As everyone knows, the Department of Education released its latest package of proposed regulations today. Among other issues, this round addresses the heart of the Every Student Succeeds Act: its accountability provisions.
The law, as you may recall, represented a major departure from No Child Left Behind, sending significant authority back to the states. It didn’t give them carte blanche, but Congress certainly intended them to have lots more sway over key education policy issues, including the design of their school rating systems.
Apparently Secretary of Education John King and his colleagues didn’t get the memo. While they're not a total disaster, the regulations proposed today miss opportunities at every turn to provide important flexibility to the states so that they might design systems that work.
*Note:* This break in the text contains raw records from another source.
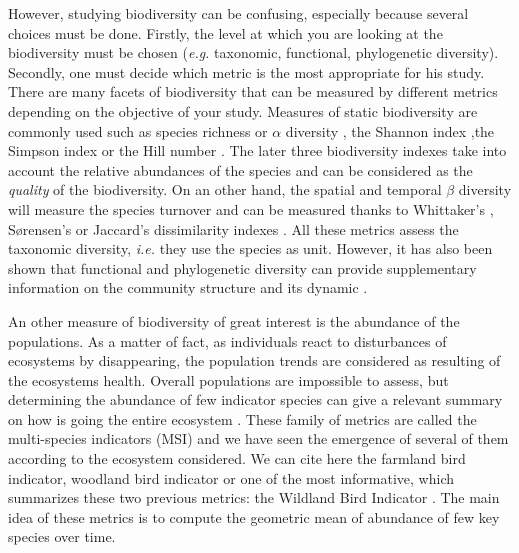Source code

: \documentclass[
  12pt,
  oneside]{report}
\begin{document}
However, studying biodiversity can be confusing, especially because several choices must be done. Firstly, the level at which you are looking at the biodiversity must be chosen (\emph{e.g.} taxonomic, functional, phylogenetic diversity). Secondly, one must decide which metric is the most appropriate for his study. There are many facets of biodiversity that can be measured by different metrics depending on the objective of your study. Measures of static biodiversity are commonly used such as species richness or \(\alpha\) diversity \autocite[\emph{i.e.} number of species,][]{whittaker_vegetation_1960}, the Shannon index \autocite{shannon_mathematical_1948} ,the Simpson index \autocite{simpson_measurement_1949} or the Hill number \autocite{hill_diversity_1973}. The later three biodiversity indexes take into account the relative abundances of the species and can be considered as the \emph{quality} of the biodiversity. On an other hand, the spatial and temporal \(\beta\) diversity will measure the species turnover and can be measured thanks to Whittaker's \autocite{whittaker_evolution_1972}, Sørensen's \autocite{sorensen_method_1948} or Jaccard's \autocite{jaccard_distribution_1912} dissimilarity indexes \autocite[\emph{e.g.}][]{keil_patterns_2012}. All these metrics assess the taxonomic diversity, \emph{i.e.} they use the species as unit. However, it has also been shown that functional and phylogenetic diversity can provide supplementary information on the community structure and its dynamic \autocites[\emph{e.g.}][]{mcgill_rebuilding_2006,mouquet_ecophylogenetics_2012,webb_phylogenies_2002}.

An other measure of biodiversity of great interest is the abundance of the populations. As a matter of fact, as individuals react to disturbances of ecosystems by disappearing, the population trends are considered as resulting of the ecosystems health. Overall populations are impossible to assess, but determining the abundance of few indicator species can give a relevant summary on how is going the entire ecosystem \autocite{gregory_developing_2005}. These family of metrics are called the multi-species indicators (MSI) and we have seen the emergence of several of them according to the ecosystem considered. We can cite here the farmland bird indicator, woodland bird indicator or one of the most informative, which summarizes these two previous metrics: the Wildland Bird Indicator \autocite{gregory_generation_1999,gregory_wild_2010}. The main idea of these metrics is to compute the geometric mean of abundance of few key species over time.
\end{document}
Here are a few of the issues that state officials, and members of Congress, should complain about:
1. The regulations set an arbitrary standard for the “other indicators of student success or school quality”—and then make sure those indicators won’t matter anyway. One of ESSA’s key innovations was the allowance of non-test indicators in state accountability systems. While some accountability hawks saw this move as a way to water down expectations, others viewed it as a chance to provide a more balanced look at school quality. The law itself set a high bar for these indicators, saying that they must be “valid, reliable, and reportable statewide”; they would also need to be able to be disaggregated at the school level by student subgroup.
The regulations go significantly further by demanding that research demonstrate a link between the indicators and student achievement or higher graduation rates. (See page 16.) But everyone knows that such causal research is hard to come by; furthermore, what if the indicators relate to something else important, like civic preparation or strong character? Why must they be related to achievement? The regulations also require that these indicators lead to differentiation across schools (page 18) so that states can’t pick something that all schools do equally well. (Like get students to attend class.)
But that’s not all. The department also wants to make sure that performing well on these indicators can’t get low-performing schools off the list for state or district interventions (page 32). The message? These other indicators are nice and all, but they don’t really count.
2. The regulations appear to disallow states from looking beyond “proficiency” when measuring academic achievement. In our ESSA Accountability Design Competition in February, all of our participants urged states to avoid the NCLB-era “bubble kids” problem. They suggested that, rather than measuring academic achievement based on proficiency rates alone, states should either look at scale scores or some sort of an index providing partial credit for getting students to a basic level (and additional credit for getting students to an advanced one). As far as I can tell, these regulations wouldn’t allow such an approach. Instead, they’d demand a system based on proficiency rates alone (page 14). Furthermore, there is language about “grade-level proficiency,” which is confusing, especially now that “proficient” in most states is really defined as “on track for college and career”—arguably a higher standard than just being on grade level.
3. The regulations don’t allow for commonsense weighting of the English language learner (ELL) indicator. Most of our ESSA competition participants also wanted states to be able to count the ELL indicator much more for schools with lots of ELLs than those with relatively few. All the regulations will allow, though, is for schools with a low number of ELL students not to have that indicator at all; they don’t seem to allow for a sliding scale (page 35).
There are a few things I like about the regulations. Except for the ELL issue, they are relative flexible about the weighting of indicators to produce a summary grade. (That’s important. States would be wise to weight student growth a lot more heavily than achievement, since that’s what is under the control of schools—especially now that the department has doubled down on proficiency rates as the measure of achievement.) I also think that their approach to opt-outs is reasonable, leaving key decisions to the states.
Still, like No Child Left Behind, these ESSA regulations are going to stand in the way of some promising approaches to state accountability. What’s the point of that?